(Beginning of MATERIALS PROVIDED)

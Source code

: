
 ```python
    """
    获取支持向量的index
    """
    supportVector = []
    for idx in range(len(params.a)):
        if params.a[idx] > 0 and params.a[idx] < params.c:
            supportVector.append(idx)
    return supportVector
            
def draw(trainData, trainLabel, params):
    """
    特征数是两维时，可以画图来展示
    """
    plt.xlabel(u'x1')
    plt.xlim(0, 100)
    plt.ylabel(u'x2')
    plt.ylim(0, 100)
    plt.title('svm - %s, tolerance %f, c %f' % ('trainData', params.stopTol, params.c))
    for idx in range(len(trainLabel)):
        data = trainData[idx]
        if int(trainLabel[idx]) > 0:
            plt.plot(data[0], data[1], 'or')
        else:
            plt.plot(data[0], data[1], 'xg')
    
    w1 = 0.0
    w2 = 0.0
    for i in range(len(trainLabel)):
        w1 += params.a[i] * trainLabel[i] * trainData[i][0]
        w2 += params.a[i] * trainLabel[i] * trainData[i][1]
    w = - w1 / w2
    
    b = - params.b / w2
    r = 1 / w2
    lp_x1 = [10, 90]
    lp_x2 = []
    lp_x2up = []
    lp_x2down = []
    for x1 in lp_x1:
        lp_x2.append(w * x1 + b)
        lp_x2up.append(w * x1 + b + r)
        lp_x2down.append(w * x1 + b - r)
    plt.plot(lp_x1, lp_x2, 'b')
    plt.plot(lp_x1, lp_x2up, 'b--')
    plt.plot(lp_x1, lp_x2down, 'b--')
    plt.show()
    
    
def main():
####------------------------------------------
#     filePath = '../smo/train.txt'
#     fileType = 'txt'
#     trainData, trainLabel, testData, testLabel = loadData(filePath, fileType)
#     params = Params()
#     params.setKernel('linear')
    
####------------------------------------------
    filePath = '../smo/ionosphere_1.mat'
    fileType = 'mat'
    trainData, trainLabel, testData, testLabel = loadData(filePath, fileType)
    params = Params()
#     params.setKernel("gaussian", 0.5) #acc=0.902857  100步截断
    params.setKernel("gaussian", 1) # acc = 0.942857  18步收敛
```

(End of MATERIALS PROVIDED)
(Beginning of MATERIALS PROVIDED)

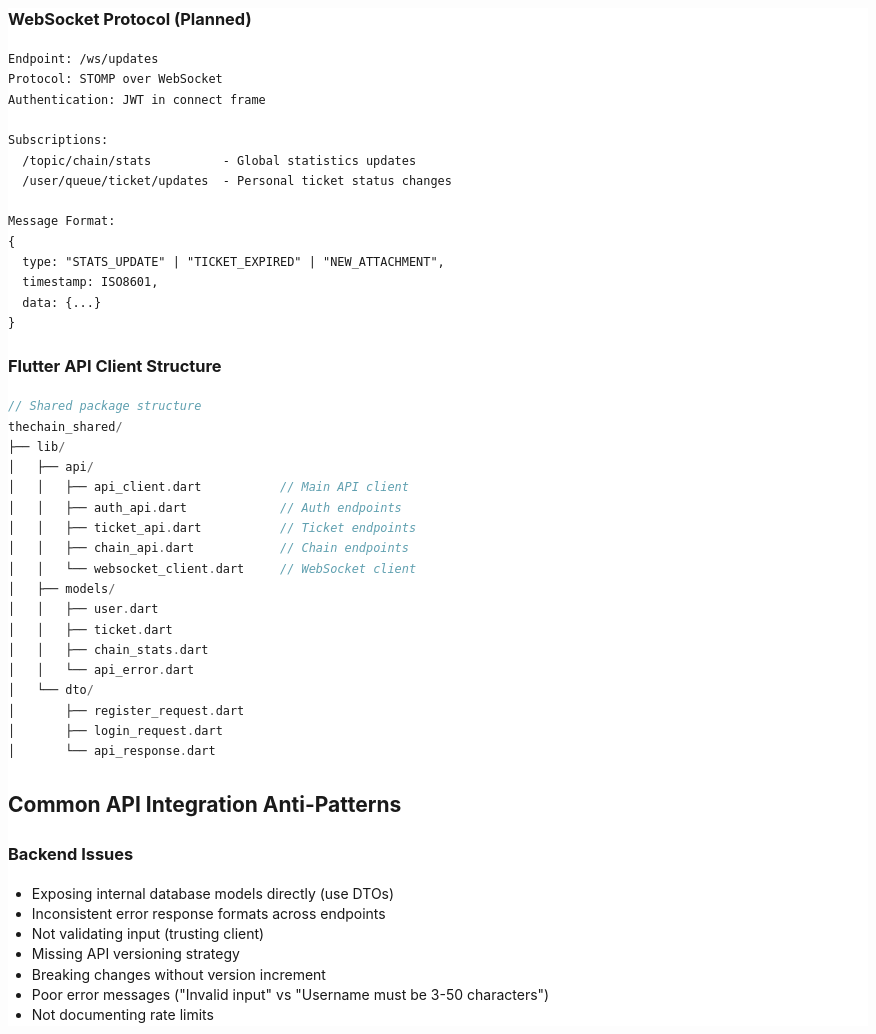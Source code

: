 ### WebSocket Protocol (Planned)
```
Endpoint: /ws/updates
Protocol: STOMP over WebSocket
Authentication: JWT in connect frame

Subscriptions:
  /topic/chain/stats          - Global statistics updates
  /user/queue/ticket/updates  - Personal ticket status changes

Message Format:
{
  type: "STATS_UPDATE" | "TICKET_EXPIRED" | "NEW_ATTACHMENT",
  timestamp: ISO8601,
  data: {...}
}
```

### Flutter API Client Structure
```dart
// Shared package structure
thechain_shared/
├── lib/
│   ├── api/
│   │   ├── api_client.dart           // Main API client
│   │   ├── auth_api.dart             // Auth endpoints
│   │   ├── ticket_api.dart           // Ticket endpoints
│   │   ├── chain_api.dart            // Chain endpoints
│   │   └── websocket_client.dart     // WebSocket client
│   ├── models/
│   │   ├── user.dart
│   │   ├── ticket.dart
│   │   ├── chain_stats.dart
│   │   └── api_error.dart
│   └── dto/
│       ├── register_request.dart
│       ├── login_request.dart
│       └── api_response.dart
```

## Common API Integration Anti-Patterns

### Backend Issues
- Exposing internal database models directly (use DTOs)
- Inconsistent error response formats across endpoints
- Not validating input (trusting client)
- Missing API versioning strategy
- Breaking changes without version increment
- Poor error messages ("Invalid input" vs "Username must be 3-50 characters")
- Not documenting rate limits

(End of MATERIALS PROVIDED)
(Beginning of MATERIALS PROVIDED)

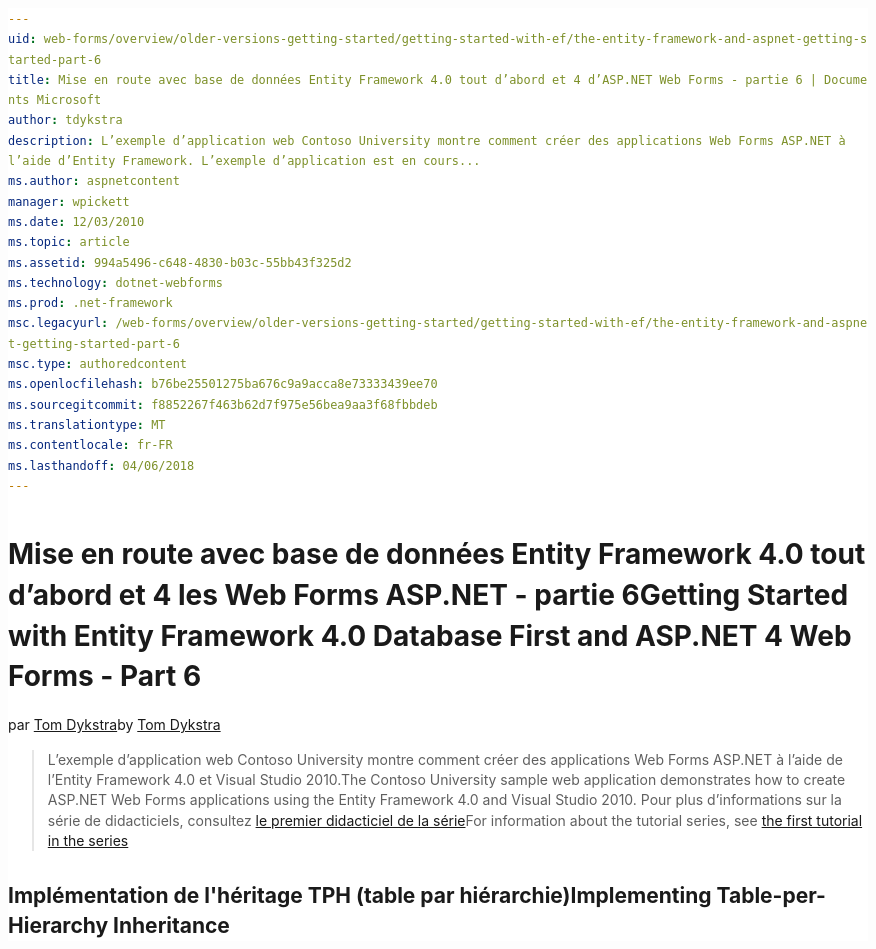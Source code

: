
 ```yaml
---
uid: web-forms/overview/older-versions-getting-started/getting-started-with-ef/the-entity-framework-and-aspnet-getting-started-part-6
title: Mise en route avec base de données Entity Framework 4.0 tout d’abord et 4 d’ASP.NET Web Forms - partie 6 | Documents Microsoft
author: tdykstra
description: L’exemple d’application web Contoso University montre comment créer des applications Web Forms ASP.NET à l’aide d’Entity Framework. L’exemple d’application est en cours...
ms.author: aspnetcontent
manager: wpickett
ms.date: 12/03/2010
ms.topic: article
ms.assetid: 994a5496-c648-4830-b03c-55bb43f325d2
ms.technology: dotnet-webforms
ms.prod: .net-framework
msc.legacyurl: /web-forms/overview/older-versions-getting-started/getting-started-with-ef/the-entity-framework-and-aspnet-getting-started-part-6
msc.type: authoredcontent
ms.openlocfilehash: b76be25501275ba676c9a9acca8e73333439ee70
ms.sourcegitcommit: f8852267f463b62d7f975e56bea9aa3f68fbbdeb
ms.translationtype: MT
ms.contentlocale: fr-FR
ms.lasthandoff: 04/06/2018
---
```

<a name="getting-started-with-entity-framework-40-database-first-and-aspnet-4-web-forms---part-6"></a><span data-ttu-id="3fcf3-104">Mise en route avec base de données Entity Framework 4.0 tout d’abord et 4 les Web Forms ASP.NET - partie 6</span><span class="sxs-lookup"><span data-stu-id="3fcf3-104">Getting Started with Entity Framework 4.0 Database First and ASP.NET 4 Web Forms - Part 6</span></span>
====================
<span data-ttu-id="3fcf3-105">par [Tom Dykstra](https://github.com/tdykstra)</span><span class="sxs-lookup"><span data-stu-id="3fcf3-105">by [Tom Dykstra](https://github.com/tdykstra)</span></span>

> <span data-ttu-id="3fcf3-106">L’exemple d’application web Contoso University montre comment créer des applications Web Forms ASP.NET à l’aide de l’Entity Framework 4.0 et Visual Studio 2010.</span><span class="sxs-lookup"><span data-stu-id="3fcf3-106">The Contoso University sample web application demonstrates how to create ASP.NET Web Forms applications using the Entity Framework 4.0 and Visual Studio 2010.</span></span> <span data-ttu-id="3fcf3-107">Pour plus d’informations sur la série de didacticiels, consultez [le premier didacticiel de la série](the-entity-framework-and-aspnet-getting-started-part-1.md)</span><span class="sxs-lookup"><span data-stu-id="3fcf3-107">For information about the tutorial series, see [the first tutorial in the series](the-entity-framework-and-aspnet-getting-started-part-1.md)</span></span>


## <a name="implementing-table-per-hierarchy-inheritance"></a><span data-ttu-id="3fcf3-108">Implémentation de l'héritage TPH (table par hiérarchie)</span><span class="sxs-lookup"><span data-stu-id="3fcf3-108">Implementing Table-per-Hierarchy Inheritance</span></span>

(End of MATERIALS PROVIDED)

Scan the listing above, and wherever a line holds the word "range", copy it.

#### SOLUTION TO THIS TASK
    for idx in range(len(params.a)):
    for idx in range(len(trainLabel)):
    for i in range(len(trainLabel)):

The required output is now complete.